I wanted to know the difference between these two lines of code
X_train = training_dataset.iloc[:, 1].values
X_train = training_dataset.iloc[:, 1:2].values
My guess is that the latter is a 2-D numpy array and the former is a 1-D numpy array. For inputs in a neural network, the latter is the proper way for input data, is there are specific reason for that?
Please help!
Not quite that, they have both have ndim=2, just check by doing this:
X_train.ndim
The difference is that in the second one it doesn't have a defined second dimension if you want to see the difference between the shapes I suggest reading this: Difference between numpy.array shape (R, 1) and (R,)
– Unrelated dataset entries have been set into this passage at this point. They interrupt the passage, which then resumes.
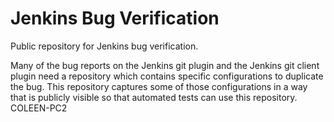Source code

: # Jenkins Bug Verification
Public repository for Jenkins bug verification.

Many of the bug reports on the Jenkins git plugin and the Jenkins git client plugin 
need a repository which contains specific configurations to duplicate the bug.  This
repository captures some of those configurations in a way that is publicly visible
so that automated tests can use this repository.
COLEEN-PC2
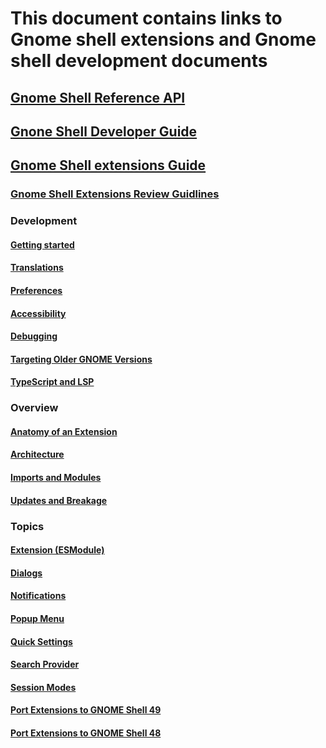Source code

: # This document contains links to Gnome shell extensions and Gnome shell development documents


## [Gnome Shell Reference API](https://gjs-docs.gnome.org/)


## [Gnone Shell Developer Guide](https://gjs.guide/guides/)


## [Gnome Shell extensions Guide](https://gjs.guide/extensions/)

### [Gnome Shell Extensions Review Guidlines](https://gjs.guide/extensions/review-guidelines/review-guidelines.html)

### Development
#### [Getting started](https://gjs.guide/extensions/development/creating.html)
#### [Translations](https://gjs.guide/extensions/development/translations.html)
#### [Preferences](https://gjs.guide/extensions/development/preferences.html)
#### [Accessibility](https://gjs.guide/extensions/development/accessibility.html)
#### [Debugging](https://gjs.guide/extensions/development/debugging.html)
#### [Targeting Older GNOME Versions](https://gjs.guide/extensions/development/targeting-older-gnome.html)
#### [TypeScript and LSP ](https://gjs.guide/extensions/development/typescript.html)


### Overview
#### [Anatomy of an Extension](https://gjs.guide/extensions/overview/anatomy.html)
#### [Architecture](https://gjs.guide/extensions/overview/architecture.html)
#### [Imports and Modules](https://gjs.guide/extensions/overview/imports-and-modules.html)
#### [Updates and Breakage](https://gjs.guide/extensions/overview/updates-and-breakage.html)


### Topics
#### [Extension (ESModule)](https://gjs.guide/extensions/topics/extension.html)
#### [Dialogs](https://gjs.guide/extensions/topics/dialogs.html)
#### [Notifications](https://gjs.guide/extensions/topics/notifications.html)
#### [Popup Menu](https://gjs.guide/extensions/topics/popup-menu.html)
#### [Quick Settings](https://gjs.guide/extensions/topics/quick-settings.html)
#### [Search Provider](https://gjs.guide/extensions/topics/search-provider.html)
#### [Session Modes](https://gjs.guide/extensions/topics/session-modes.html)
#### [Port Extensions to GNOME Shell 49](https://gjs.guide/extensions/upgrading/gnome-shell-49.html)
#### [Port Extensions to GNOME Shell 48](https://gjs.guide/extensions/upgrading/gnome-shell-48.html)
Difference is iloc returns a Series with a single row or column is selected but a Dataframe with a multiple row or column ranges reference
Although they both refer to column 1, 1 and 1:2 are different types, with 1 representing an int and 1:2 representing a slice.
With,
X_train = training_dataset.iloc[:, 1].values
You specify a single column so training_dataset.iloc[:, 1] is a Pandas Series, so .values is a 1D Numpy array
Vs.,
X_train = training_dataset.iloc[:, 1:2].values
Although it becomes one column, [1:2] is a slice you represents a column range so training_dataset.iloc[:, 1:2] is a Pandas Dataframe. Thus, .values is a 2D Numpy array
Test as follows:
Create training_dataset Dataframe
data = {'Height':[1, 14, 2, 1, 5], 'Width':[15, 25, 2, 20, 27]}
training_dataset = pd.DataFrame(data)
Using .iloc[:, 1]
print(type(training_dataset.iloc[:, 1]))
print(training_dataset.iloc[:, 1].values)
# Result is:
<class 'pandas.core.series.Series'>
# Values returns a 1D Numpy array
0 15
1 25
2 2
3 20
4 27
Name: Width, dtype: int64,
Using iloc[:, 1:2]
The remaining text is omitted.